JayPa knows what he's doing, and that's why I love it. He talks about relevant things like B&W weather. He answers questions. He puts up his own photos. He aggregates Penn State media like videos and news stories. He's even broken news about game times. He adds value, and broad statements like "Coaches who Tweet are losers" achieves the opposite of that because they aren't (1) useful, or (2) true.
Wisconsin is in trouble. Except they are in trouble with the NCAA, and that means they aren't actually in trouble at all. They've been charged with visiting recruits during a "quiet period", when such trips are not allowed. The iron fist that is the NCAA is all over it:
NCAA spokeswoman Stacey Osburn said infractions for recruiting calendar violations are fairly common. The NCAA limits recruiting contacts to prevent students from being inundated with requests from coaches while they are finishing high school, she said.
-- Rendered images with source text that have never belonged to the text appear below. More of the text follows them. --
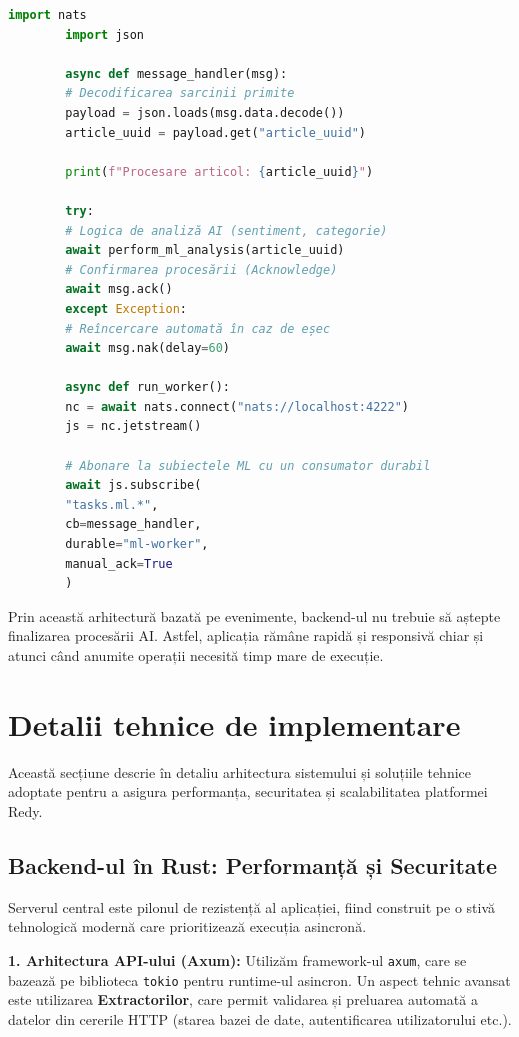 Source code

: \documentclass[12pt,a4paper]{article}
\begin{document}
	\begin{lstlisting}[language=Python, caption=Worker ML care procesează sarcinile (Python)]
		import nats
		import json
		
		async def message_handler(msg):
		# Decodificarea sarcinii primite
		payload = json.loads(msg.data.decode())
		article_uuid = payload.get("article_uuid")
		
		print(f"Procesare articol: {article_uuid}")
		
		try:
		# Logica de analiză AI (sentiment, categorie)
		await perform_ml_analysis(article_uuid)
		# Confirmarea procesării (Acknowledge)
		await msg.ack()
		except Exception:
		# Reîncercare automată în caz de eșec
		await msg.nak(delay=60)
		
		async def run_worker():
		nc = await nats.connect("nats://localhost:4222")
		js = nc.jetstream()
		
		# Abonare la subiectele ML cu un consumator durabil
		await js.subscribe(
		"tasks.ml.*",
		cb=message_handler,
		durable="ml-worker",
		manual_ack=True
		)
	\end{lstlisting}
	
	Prin această arhitectură bazată pe evenimente, backend-ul nu trebuie să aștepte finalizarea procesării AI. Astfel, aplicația rămâne rapidă și responsivă chiar și atunci când anumite operații necesită timp mare de execuție.
	
	\newpage
	
	\section{Detalii tehnice de implementare}
	
	Această secțiune descrie în detaliu arhitectura sistemului și soluțiile tehnice adoptate pentru a asigura performanța, securitatea și scalabilitatea platformei Redy.
	
	\subsection{Backend-ul în Rust: Performanță și Securitate}
	
	Serverul central este pilonul de rezistență al aplicației, fiind construit pe o stivă tehnologică modernă care prioritizează execuția asincronă.
	
	\textbf{1. Arhitectura API-ului (Axum):}
	Utilizăm framework-ul \texttt{axum}, care se bazează pe biblioteca \texttt{tokio} pentru runtime-ul asincron. Un aspect tehnic avansat este utilizarea \textbf{Extractorilor}, care permit validarea și preluarea automată a datelor din cererile HTTP (starea bazei de date, autentificarea utilizatorului etc.).
	
\end{document}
Osburn said minor violations such as Wisconsin's are defined as giving only a minimal recruiting advantage. She would not say what action, if any, the NCAA has taken in response to Wisconsin's report.
Now attacking this could be seen as being ticky-tacky and an attempt at trying to blow something minor out of proportion. Here's the thing, though: what is the point of the quiet period? If you can visit recruits anyway, why even have the rule? The people who write these things are paid employees, same goes for those like Ms.Osburn who are charged with enforcing them.
The NCAA is powerless in so many ways, but in this instance they are actually in absolute control. And besides, there is a contradiction of goals here: are you trying to protect the high school kid so he can take his finals, or are you worried about college coaches getting a "recruiting advantage"? Because those are different things.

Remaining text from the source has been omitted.